HOW TO COMPLETE THIS TASK
Each line of the data below must be reproduced without any change.

Top of MATERIAL FOR THIS TASK

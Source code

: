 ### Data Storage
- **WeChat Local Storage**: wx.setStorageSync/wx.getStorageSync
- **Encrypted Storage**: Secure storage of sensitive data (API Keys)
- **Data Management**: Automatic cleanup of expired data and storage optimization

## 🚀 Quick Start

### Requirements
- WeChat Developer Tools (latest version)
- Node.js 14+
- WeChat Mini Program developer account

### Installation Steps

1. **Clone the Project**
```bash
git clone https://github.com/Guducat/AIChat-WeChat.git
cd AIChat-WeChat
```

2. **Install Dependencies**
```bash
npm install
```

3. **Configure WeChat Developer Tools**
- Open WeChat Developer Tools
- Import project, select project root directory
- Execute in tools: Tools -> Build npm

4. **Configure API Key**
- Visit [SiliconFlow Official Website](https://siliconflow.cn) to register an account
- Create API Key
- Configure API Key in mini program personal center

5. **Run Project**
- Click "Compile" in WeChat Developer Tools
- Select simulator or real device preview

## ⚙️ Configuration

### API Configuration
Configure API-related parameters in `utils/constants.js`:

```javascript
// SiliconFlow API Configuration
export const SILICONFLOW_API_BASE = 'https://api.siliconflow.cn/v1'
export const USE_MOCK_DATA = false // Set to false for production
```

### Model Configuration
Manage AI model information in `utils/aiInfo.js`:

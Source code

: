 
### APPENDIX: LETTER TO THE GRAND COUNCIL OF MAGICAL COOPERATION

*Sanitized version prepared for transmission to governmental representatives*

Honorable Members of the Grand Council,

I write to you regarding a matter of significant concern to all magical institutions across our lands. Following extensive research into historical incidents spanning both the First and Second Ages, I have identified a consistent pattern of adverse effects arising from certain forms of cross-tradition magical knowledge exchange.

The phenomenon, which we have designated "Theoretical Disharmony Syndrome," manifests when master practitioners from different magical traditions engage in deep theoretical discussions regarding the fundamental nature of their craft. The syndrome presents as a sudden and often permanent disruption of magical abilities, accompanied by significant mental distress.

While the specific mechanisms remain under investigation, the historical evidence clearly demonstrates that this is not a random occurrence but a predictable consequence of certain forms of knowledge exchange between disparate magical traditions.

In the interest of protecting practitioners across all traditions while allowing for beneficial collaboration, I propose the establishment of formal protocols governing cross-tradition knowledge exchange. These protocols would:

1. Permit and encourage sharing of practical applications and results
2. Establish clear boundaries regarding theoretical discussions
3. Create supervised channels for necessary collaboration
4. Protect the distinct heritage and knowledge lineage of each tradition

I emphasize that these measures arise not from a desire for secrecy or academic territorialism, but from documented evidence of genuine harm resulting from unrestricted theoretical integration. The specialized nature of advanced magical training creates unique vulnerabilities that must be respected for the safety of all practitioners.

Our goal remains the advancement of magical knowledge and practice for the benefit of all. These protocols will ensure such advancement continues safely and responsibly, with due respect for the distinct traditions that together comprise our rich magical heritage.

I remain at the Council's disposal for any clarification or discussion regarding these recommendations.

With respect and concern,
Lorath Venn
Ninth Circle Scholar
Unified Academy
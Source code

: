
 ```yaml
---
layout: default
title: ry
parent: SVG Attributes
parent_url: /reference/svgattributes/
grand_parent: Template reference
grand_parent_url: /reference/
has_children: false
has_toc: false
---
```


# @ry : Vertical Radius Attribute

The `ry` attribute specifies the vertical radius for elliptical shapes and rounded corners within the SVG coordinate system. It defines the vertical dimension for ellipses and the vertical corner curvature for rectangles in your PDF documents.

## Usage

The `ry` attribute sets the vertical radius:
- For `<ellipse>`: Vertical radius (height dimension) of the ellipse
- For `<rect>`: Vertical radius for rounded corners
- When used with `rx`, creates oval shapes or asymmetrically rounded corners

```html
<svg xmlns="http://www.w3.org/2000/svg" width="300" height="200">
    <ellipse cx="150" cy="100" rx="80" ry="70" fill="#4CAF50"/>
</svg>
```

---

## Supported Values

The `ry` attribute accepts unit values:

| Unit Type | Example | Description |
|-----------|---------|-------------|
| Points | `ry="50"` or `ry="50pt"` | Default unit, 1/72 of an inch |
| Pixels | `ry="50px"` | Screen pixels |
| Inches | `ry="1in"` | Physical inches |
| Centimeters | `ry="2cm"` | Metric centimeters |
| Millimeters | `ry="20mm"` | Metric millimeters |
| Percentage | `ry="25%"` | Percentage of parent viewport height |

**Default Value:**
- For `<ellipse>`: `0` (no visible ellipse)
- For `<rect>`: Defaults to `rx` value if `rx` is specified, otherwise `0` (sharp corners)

Bottom of MATERIAL FOR THIS TASK

RESULT BELOW
Source code

: ### Data Storage
- **WeChat Local Storage**: wx.setStorageSync/wx.getStorageSync
- **Encrypted Storage**: Secure storage of sensitive data (API Keys)
- **Data Management**: Automatic cleanup of expired data and storage optimization

## 🚀 Quick Start

### Requirements
- WeChat Developer Tools (latest version)
- Node.js 14+
- WeChat Mini Program developer account

### Installation Steps

1. **Clone the Project**
```bash
git clone https://github.com/Guducat/AIChat-WeChat.git
cd AIChat-WeChat
```

2. **Install Dependencies**
```bash
npm install
```

3. **Configure WeChat Developer Tools**
- Open WeChat Developer Tools
- Import project, select project root directory
- Execute in tools: Tools -> Build npm

4. **Configure API Key**
- Visit [SiliconFlow Official Website](https://siliconflow.cn) to register an account
- Create API Key
- Configure API Key in mini program personal center

5. **Run Project**
- Click "Compile" in WeChat Developer Tools
- Select simulator or real device preview

## ⚙️ Configuration

### API Configuration
Configure API-related parameters in `utils/constants.js`:

```javascript
// SiliconFlow API Configuration
export const SILICONFLOW_API_BASE = 'https://api.siliconflow.cn/v1'
export const USE_MOCK_DATA = false // Set to false for production
```

### Model Configuration
Manage AI model information in `utils/aiInfo.js`:

Source code

: 
### APPENDIX: LETTER TO THE GRAND COUNCIL OF MAGICAL COOPERATION

*Sanitized version prepared for transmission to governmental representatives*

Honorable Members of the Grand Council,

I write to you regarding a matter of significant concern to all magical institutions across our lands. Following extensive research into historical incidents spanning both the First and Second Ages, I have identified a consistent pattern of adverse effects arising from certain forms of cross-tradition magical knowledge exchange.

The phenomenon, which we have designated "Theoretical Disharmony Syndrome," manifests when master practitioners from different magical traditions engage in deep theoretical discussions regarding the fundamental nature of their craft. The syndrome presents as a sudden and often permanent disruption of magical abilities, accompanied by significant mental distress.

While the specific mechanisms remain under investigation, the historical evidence clearly demonstrates that this is not a random occurrence but a predictable consequence of certain forms of knowledge exchange between disparate magical traditions.

In the interest of protecting practitioners across all traditions while allowing for beneficial collaboration, I propose the establishment of formal protocols governing cross-tradition knowledge exchange. These protocols would:

1. Permit and encourage sharing of practical applications and results
2. Establish clear boundaries regarding theoretical discussions
3. Create supervised channels for necessary collaboration
4. Protect the distinct heritage and knowledge lineage of each tradition

I emphasize that these measures arise not from a desire for secrecy or academic territorialism, but from documented evidence of genuine harm resulting from unrestricted theoretical integration. The specialized nature of advanced magical training creates unique vulnerabilities that must be respected for the safety of all practitioners.

Our goal remains the advancement of magical knowledge and practice for the benefit of all. These protocols will ensure such advancement continues safely and responsibly, with due respect for the distinct traditions that together comprise our rich magical heritage.

I remain at the Council's disposal for any clarification or discussion regarding these recommendations.

With respect and concern,
Lorath Venn
Ninth Circle Scholar
Unified Academy
Source code

:
 ```yaml
---
layout: default
title: ry
parent: SVG Attributes
parent_url: /reference/svgattributes/
grand_parent: Template reference
grand_parent_url: /reference/
has_children: false
has_toc: false
---
```


# @ry : Vertical Radius Attribute

The `ry` attribute specifies the vertical radius for elliptical shapes and rounded corners within the SVG coordinate system. It defines the vertical dimension for ellipses and the vertical corner curvature for rectangles in your PDF documents.

## Usage

The `ry` attribute sets the vertical radius:
- For `<ellipse>`: Vertical radius (height dimension) of the ellipse
- For `<rect>`: Vertical radius for rounded corners
- When used with `rx`, creates oval shapes or asymmetrically rounded corners

```html
<svg xmlns="http://www.w3.org/2000/svg" width="300" height="200">
    <ellipse cx="150" cy="100" rx="80" ry="70" fill="#4CAF50"/>
</svg>
```

---

## Supported Values

The `ry` attribute accepts unit values:

| Unit Type | Example | Description |
|-----------|---------|-------------|
| Points | `ry="50"` or `ry="50pt"` | Default unit, 1/72 of an inch |
| Pixels | `ry="50px"` | Screen pixels |
| Inches | `ry="1in"` | Physical inches |
| Centimeters | `ry="2cm"` | Metric centimeters |
| Millimeters | `ry="20mm"` | Metric millimeters |
| Percentage | `ry="25%"` | Percentage of parent viewport height |

**Default Value:**
- For `<ellipse>`: `0` (no visible ellipse)
- For `<rect>`: Defaults to `rx` value if `rx` is specified, otherwise `0` (sharp corners)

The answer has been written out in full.